* _WHAT NEEDS TO BE DONE_:
Begin at the first line below and copy each line exactly, ending with the line where "1. 载入时间序列上所有的关键帧" appears.

* _RECORDS PROVIDED_:
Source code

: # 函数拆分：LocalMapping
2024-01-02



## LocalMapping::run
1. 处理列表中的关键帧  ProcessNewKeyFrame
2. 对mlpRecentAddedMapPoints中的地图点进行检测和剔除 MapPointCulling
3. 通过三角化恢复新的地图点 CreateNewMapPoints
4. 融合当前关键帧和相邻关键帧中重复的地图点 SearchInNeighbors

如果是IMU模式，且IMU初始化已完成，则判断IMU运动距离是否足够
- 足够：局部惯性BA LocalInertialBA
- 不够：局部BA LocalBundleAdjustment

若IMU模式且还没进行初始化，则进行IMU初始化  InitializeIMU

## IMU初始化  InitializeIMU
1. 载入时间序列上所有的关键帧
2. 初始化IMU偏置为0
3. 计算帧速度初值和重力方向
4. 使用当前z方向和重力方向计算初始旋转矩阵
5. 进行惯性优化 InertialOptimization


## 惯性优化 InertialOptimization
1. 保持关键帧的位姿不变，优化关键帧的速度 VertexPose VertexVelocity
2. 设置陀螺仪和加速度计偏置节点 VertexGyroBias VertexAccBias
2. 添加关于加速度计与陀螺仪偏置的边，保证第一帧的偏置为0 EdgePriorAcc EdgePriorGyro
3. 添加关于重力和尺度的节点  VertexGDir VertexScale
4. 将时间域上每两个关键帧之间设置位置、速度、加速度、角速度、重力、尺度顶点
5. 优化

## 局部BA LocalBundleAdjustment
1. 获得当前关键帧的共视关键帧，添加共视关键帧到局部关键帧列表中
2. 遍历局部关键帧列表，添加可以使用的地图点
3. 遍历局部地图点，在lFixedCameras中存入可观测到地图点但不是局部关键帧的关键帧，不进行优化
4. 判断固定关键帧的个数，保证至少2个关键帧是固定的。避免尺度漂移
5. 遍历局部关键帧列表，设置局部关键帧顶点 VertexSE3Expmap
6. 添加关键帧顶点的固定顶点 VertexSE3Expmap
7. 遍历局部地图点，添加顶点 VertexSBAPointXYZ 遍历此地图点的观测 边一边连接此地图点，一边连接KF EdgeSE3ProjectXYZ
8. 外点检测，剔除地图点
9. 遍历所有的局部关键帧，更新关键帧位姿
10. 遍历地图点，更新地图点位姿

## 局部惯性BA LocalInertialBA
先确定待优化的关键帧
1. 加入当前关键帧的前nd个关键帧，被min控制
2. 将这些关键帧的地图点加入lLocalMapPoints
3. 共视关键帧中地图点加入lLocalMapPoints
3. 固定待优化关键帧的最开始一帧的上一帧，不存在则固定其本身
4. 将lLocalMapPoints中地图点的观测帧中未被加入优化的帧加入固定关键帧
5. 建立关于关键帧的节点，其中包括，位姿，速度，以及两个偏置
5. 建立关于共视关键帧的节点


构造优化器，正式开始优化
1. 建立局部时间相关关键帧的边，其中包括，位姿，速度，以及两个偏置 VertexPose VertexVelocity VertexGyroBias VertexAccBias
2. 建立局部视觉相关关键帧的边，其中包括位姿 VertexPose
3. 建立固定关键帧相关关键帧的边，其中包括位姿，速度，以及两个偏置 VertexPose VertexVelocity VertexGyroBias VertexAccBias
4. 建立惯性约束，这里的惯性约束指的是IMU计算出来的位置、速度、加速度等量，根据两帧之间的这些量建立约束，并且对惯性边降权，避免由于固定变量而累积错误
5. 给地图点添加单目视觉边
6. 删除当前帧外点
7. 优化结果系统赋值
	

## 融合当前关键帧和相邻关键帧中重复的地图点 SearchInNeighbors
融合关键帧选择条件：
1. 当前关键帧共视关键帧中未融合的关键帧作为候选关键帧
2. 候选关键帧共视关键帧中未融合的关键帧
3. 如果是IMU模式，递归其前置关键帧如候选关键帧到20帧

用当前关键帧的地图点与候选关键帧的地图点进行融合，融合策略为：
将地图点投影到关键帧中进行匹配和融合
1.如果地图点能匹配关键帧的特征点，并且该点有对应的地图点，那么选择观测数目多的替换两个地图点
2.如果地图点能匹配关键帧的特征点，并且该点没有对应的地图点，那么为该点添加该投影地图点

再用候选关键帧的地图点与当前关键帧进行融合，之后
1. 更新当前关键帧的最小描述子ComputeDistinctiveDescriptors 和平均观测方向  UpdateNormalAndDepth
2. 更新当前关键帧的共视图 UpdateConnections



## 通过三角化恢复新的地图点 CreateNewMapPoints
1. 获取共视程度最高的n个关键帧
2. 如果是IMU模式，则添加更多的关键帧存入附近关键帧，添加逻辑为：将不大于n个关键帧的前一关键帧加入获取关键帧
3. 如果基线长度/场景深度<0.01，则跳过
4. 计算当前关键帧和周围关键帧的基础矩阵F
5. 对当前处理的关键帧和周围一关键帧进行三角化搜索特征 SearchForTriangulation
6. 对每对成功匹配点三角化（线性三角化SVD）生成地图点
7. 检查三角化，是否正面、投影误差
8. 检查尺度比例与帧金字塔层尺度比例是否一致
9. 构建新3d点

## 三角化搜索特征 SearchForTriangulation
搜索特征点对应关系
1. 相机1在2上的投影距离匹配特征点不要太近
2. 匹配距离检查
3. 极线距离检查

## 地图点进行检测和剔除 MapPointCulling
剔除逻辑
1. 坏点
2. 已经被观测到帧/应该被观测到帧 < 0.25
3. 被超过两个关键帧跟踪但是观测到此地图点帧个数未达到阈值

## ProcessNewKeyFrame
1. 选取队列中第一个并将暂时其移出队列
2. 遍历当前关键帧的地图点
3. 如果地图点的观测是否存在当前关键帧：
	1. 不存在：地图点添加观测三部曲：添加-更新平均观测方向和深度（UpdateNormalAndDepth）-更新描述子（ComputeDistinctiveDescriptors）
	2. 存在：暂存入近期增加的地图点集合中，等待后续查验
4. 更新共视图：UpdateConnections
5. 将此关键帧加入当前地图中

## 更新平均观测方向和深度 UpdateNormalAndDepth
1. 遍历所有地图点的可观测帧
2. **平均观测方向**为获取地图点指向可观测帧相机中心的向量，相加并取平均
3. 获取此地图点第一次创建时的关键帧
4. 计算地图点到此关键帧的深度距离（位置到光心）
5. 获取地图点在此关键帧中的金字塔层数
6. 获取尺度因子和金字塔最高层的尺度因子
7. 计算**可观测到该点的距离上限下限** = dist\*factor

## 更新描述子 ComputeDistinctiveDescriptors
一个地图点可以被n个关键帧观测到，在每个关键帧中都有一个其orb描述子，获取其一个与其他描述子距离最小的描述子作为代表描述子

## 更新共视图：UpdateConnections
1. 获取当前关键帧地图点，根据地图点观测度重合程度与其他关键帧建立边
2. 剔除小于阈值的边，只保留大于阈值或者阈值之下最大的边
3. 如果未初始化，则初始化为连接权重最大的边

* _PROBLEM SOLUTION_:
Source code

: # 函数拆分：LocalMapping
2024-01-02



## LocalMapping::run
1. 处理列表中的关键帧  ProcessNewKeyFrame
2. 对mlpRecentAddedMapPoints中的地图点进行检测和剔除 MapPointCulling
3. 通过三角化恢复新的地图点 CreateNewMapPoints
4. 融合当前关键帧和相邻关键帧中重复的地图点 SearchInNeighbors

如果是IMU模式，且IMU初始化已完成，则判断IMU运动距离是否足够
- 足够：局部惯性BA LocalInertialBA
- 不够：局部BA LocalBundleAdjustment

若IMU模式且还没进行初始化，则进行IMU初始化  InitializeIMU

## IMU初始化  InitializeIMU
1. 载入时间序列上所有的关键帧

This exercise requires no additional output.